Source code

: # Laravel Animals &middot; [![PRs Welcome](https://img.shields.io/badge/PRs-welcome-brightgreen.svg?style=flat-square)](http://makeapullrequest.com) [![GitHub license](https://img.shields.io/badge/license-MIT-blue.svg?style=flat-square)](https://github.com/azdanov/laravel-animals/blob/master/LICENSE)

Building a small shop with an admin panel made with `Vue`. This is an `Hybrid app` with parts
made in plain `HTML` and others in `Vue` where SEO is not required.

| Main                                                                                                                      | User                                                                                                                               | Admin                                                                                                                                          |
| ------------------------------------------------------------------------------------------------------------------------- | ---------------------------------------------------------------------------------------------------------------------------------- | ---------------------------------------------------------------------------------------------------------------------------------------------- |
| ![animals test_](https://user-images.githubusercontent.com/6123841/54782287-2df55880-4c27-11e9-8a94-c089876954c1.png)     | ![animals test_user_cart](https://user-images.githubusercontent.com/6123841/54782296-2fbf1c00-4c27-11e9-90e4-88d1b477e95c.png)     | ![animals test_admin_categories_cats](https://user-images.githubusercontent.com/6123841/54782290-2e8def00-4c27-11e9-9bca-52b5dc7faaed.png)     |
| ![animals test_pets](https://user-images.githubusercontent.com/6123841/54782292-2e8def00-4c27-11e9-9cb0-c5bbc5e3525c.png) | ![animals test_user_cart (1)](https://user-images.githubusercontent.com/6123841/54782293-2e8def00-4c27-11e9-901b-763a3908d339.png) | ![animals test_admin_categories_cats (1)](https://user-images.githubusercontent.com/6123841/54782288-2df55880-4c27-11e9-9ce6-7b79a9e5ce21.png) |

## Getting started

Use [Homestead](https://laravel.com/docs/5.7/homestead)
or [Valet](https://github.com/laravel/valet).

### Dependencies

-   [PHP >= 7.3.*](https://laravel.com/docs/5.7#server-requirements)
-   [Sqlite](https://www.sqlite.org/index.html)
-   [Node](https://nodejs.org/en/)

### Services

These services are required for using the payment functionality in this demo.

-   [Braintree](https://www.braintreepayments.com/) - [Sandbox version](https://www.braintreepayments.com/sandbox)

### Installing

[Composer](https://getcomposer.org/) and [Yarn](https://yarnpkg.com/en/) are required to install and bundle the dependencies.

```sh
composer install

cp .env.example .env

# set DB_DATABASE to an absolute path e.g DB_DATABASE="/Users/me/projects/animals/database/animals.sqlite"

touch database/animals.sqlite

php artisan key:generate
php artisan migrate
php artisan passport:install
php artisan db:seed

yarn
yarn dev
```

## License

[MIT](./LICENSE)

────────

- _WORK TASK_
Begin at the line containing "## Getting started" and reproduce each line through the end of the records above.

- _WRITTEN SOLUTION_
## Getting started

Use [Homestead](https://laravel.com/docs/5.7/homestead)
or [Valet](https://github.com/laravel/valet).

### Dependencies

-   [PHP >= 7.3.*](https://laravel.com/docs/5.7#server-requirements)
-   [Sqlite](https://www.sqlite.org/index.html)
-   [Node](https://nodejs.org/en/)

### Services

These services are required for using the payment functionality in this demo.

-   [Braintree](https://www.braintreepayments.com/) - [Sandbox version](https://www.braintreepayments.com/sandbox)

### Installing

[Composer](https://getcomposer.org/) and [Yarn](https://yarnpkg.com/en/) are required to install and bundle the dependencies.

```sh
composer install

cp .env.example .env

# set DB_DATABASE to an absolute path e.g DB_DATABASE="/Users/me/projects/animals/database/animals.sqlite"

touch database/animals.sqlite

php artisan key:generate
php artisan migrate
php artisan passport:install
php artisan db:seed

yarn
yarn dev
```

## License

[MIT](./LICENSE)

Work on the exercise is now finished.